Wait, are we allowed to do this?


If you are asking whether you can lock the ipad until a set time, the answer is yes. Go to Settings -> General -> Screentime -> Downtime


No, I'm asking if checking out of parenting in this way is socially acceptable. I limit my kids to less than an hour of screentime a day, when I need to keep them occupied so I can cook dinner. I'd love to just throw them an iPad and sleep in every morning but I was under the impression that it's bad for their development.

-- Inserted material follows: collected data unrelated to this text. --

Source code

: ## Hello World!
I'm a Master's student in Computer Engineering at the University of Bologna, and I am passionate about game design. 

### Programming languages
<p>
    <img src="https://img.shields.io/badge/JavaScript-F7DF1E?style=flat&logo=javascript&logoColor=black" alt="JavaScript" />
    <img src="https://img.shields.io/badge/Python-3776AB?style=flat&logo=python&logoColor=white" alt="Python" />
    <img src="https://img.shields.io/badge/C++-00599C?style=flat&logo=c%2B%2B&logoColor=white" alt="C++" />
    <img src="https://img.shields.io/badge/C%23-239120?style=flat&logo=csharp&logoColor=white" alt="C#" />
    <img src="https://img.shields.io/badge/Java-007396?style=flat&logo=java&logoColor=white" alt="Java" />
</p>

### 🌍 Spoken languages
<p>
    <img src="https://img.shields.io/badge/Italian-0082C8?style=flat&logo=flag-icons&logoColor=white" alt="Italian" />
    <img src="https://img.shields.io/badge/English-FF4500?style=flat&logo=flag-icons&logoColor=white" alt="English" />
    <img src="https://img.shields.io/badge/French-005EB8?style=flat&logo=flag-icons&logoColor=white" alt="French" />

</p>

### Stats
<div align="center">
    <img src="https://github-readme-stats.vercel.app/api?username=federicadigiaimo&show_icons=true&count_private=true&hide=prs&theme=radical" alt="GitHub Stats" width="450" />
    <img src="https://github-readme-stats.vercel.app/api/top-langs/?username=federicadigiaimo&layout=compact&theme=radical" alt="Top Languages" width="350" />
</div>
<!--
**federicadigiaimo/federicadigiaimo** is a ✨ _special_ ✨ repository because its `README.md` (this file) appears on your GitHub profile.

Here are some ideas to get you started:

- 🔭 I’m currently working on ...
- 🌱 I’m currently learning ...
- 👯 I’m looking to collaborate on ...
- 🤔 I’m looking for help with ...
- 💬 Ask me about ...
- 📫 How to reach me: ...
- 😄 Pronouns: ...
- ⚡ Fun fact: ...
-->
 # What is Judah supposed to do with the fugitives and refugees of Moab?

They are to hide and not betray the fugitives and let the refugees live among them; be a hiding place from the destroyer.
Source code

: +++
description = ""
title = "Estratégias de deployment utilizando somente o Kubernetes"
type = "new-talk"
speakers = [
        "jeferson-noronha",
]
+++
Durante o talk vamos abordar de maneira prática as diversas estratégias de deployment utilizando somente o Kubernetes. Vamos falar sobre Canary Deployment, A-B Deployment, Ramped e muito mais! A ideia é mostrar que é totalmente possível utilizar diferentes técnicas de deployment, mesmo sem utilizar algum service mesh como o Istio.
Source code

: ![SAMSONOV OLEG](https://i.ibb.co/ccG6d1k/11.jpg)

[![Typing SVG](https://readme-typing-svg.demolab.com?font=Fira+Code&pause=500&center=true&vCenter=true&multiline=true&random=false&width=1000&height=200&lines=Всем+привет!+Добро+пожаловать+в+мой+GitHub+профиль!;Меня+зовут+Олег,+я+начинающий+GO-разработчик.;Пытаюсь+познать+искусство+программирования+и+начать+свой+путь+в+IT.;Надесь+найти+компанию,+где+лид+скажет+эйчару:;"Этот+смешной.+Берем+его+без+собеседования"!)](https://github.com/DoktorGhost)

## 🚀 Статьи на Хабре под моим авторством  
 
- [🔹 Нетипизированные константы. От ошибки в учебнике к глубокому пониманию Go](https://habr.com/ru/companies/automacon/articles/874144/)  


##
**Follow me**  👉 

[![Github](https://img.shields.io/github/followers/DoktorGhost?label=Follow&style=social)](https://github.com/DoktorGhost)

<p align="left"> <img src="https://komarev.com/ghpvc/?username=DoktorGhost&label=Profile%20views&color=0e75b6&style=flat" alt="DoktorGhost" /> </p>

No it's fine. Every kid I knew that woke up early just turned on cartoons until their parents got up-and guess what they are all fine. You are seriously setting yourself up for failure if you need permission from others in order to determine the rules of your house.
Anonymous
iPad. Set up parent controls. Mine stay in bed with iPad until I call them down. Even have headphones. If they want to wake up at 5am I don’t care as long as they don’t wake me or eachother, esp the baby. They can come down if they see the door to the 10mos olds room is open or I call them. Of course they call if they have a nightmare or something.
Anonymous
In the other room ( office?) can you make a quiet corner there with some silent toys, a favorite book, a blanket, and some snacks, so whoever wakes up, quietly goes to that room and wait for others to join. You might end up giving them screen time with some game or show that they like, but that could be a peaceful solution.
Anonymous
Anonymous wrote:
Anonymous wrote:
Anonymous wrote:
Anonymous wrote:We used to let the kids watch Netflix cartoons on the iPad between when they woke up and when we woke up, but if they woke us we took the iPad away. Set time limits (we didn’t let it unlock until 6:15) if you don’t want them waking up early on y purpose for screentime.

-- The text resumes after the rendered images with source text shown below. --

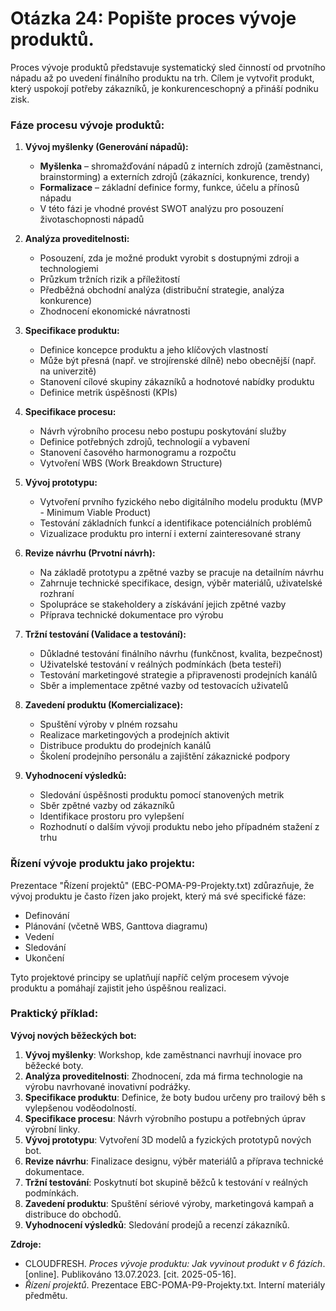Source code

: # Otázka 24: Popište proces vývoje produktů.

Proces vývoje produktů představuje systematický sled činností od prvotního nápadu až po uvedení finálního produktu na trh. Cílem je vytvořit produkt, který uspokojí potřeby zákazníků, je konkurenceschopný a přináší podniku zisk.

### Fáze procesu vývoje produktů:

1. **Vývoj myšlenky (Generování nápadů):**
   - **Myšlenka** – shromažďování nápadů z interních zdrojů (zaměstnanci, brainstorming) a externích zdrojů (zákazníci, konkurence, trendy)
   - **Formalizace** – základní definice formy, funkce, účelu a přínosů nápadu
   - V této fázi je vhodné provést SWOT analýzu pro posouzení životaschopnosti nápadů

2. **Analýza proveditelnosti:**
   - Posouzení, zda je možné produkt vyrobit s dostupnými zdroji a technologiemi
   - Průzkum tržních rizik a příležitostí
   - Předběžná obchodní analýza (distribuční strategie, analýza konkurence)
   - Zhodnocení ekonomické návratnosti

3. **Specifikace produktu:**
   - Definice koncepce produktu a jeho klíčových vlastností
   - Může být přesná (např. ve strojírenské dílně) nebo obecnější (např. na univerzitě)
   - Stanovení cílové skupiny zákazníků a hodnotové nabídky produktu
   - Definice metrik úspěšnosti (KPIs)

4. **Specifikace procesu:**
   - Návrh výrobního procesu nebo postupu poskytování služby
   - Definice potřebných zdrojů, technologií a vybavení
   - Stanovení časového harmonogramu a rozpočtu
   - Vytvoření WBS (Work Breakdown Structure)

5. **Vývoj prototypu:**
   - Vytvoření prvního fyzického nebo digitálního modelu produktu (MVP - Minimum Viable Product)
   - Testování základních funkcí a identifikace potenciálních problémů
   - Vizualizace produktu pro interní i externí zainteresované strany

6. **Revize návrhu (Prvotní návrh):**
   - Na základě prototypu a zpětné vazby se pracuje na detailním návrhu
   - Zahrnuje technické specifikace, design, výběr materiálů, uživatelské rozhraní
   - Spolupráce se stakeholdery a získávání jejich zpětné vazby
   - Příprava technické dokumentace pro výrobu

7. **Tržní testování (Validace a testování):**
   - Důkladné testování finálního návrhu (funkčnost, kvalita, bezpečnost)
   - Uživatelské testování v reálných podmínkách (beta testeři)
   - Testování marketingové strategie a připravenosti prodejních kanálů
   - Sběr a implementace zpětné vazby od testovacích uživatelů

8. **Zavedení produktu (Komercializace):**
   - Spuštění výroby v plném rozsahu
   - Realizace marketingových a prodejních aktivit
   - Distribuce produktu do prodejních kanálů
   - Školení prodejního personálu a zajištění zákaznické podpory

9. **Vyhodnocení výsledků:**
   - Sledování úspěšnosti produktu pomocí stanovených metrik
   - Sběr zpětné vazby od zákazníků
   - Identifikace prostoru pro vylepšení
   - Rozhodnutí o dalším vývoji produktu nebo jeho případném stažení z trhu

### Řízení vývoje produktu jako projektu:

Prezentace "Řízení projektů" (EBC-POMA-P9-Projekty.txt) zdůrazňuje, že vývoj produktu je často řízen jako projekt, který má své specifické fáze:
- Definování
- Plánování (včetně WBS, Ganttova diagramu)
- Vedení
- Sledování
- Ukončení

Tyto projektové principy se uplatňují napříč celým procesem vývoje produktu a pomáhají zajistit jeho úspěšnou realizaci.

### Praktický příklad:

**Vývoj nových běžeckých bot:**
1. **Vývoj myšlenky**: Workshop, kde zaměstnanci navrhují inovace pro běžecké boty.
2. **Analýza proveditelnosti**: Zhodnocení, zda má firma technologie na výrobu navrhované inovativní podrážky.
3. **Specifikace produktu**: Definice, že boty budou určeny pro trailový běh s vylepšenou voděodolností.
4. **Specifikace procesu**: Návrh výrobního postupu a potřebných úprav výrobní linky.
5. **Vývoj prototypu**: Vytvoření 3D modelů a fyzických prototypů nových bot.
6. **Revize návrhu**: Finalizace designu, výběr materiálů a příprava technické dokumentace.
7. **Tržní testování**: Poskytnutí bot skupině běžců k testování v reálných podmínkách.
8. **Zavedení produktu**: Spuštění sériové výroby, marketingová kampaň a distribuce do obchodů.
9. **Vyhodnocení výsledků**: Sledování prodejů a recenzí zákazníků.

**Zdroje:**
- CLOUDFRESH. *Proces vývoje produktu: Jak vyvinout produkt v 6 fázích*. [online]. Publikováno 13.07.2023. [cit. 2025-05-16].
- *Řízení projektů*. Prezentace EBC-POMA-P9-Projekty.txt. Interní materiály předmětu.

Wait, are we allowed to do this?


If you are asking whether you can lock the ipad until a set time, the answer is yes. Go to Settings -> General -> Screentime -> Downtime


No, I'm asking if checking out of parenting in this way is socially acceptable. I limit my kids to less than an hour of screentime a day, when I need to keep them occupied so I can cook dinner. I'd love to just throw them an iPad and sleep in every morning but I was under the impression that it's bad for their development.


NP. Yes, welcome to adulthood. Different parents are allowed to do different things. It's not "checking out of parenting" - it's called doing what works for your family, just the way you do it while cooking dinner. There are parents that involve kids in cooking rather than "just throw them an iPad", but its perfectly ok if you aren't one of those. I am inclined to imagine that you are a PITA kinda arrogant person, but then again "I was under the impression that it's bad" to judge others based on just one thing.
Anonymous
You’re going to have to get your butts out of bed. If a 4 or 5 year old is up, a parent needs to be up also. You’re frustrated be you are expecting them to do things they aren’t developmentally capable of doing.

What time do you put them to bed? I’m guessing it’s super early. When you are a parent of young kids, you don’t get both evenings and mornings off.
Anonymous
Any update Op?

Lots of tips here. Surely some sort of a combo of them is working.
Anonymous
Anonymous wrote:Any update Op?

Lots of tips here. Surely some sort of a combo of them is working.


Thanks for asking.

A few things:

1. Removing the toys helped a LOT. My older son has anxiety and he was "so worried" about his younger brother touching his stuff. Younger brother knows how to push his buttons. So, removing the toys eliminated a LOT of stress.

2. More outdoor time after school. They go to school and are outside a LOT, but we are topping them off with more time to ensure they're tired.

3. Later bedtime.

So far, they've been sleeping in and doing better overall!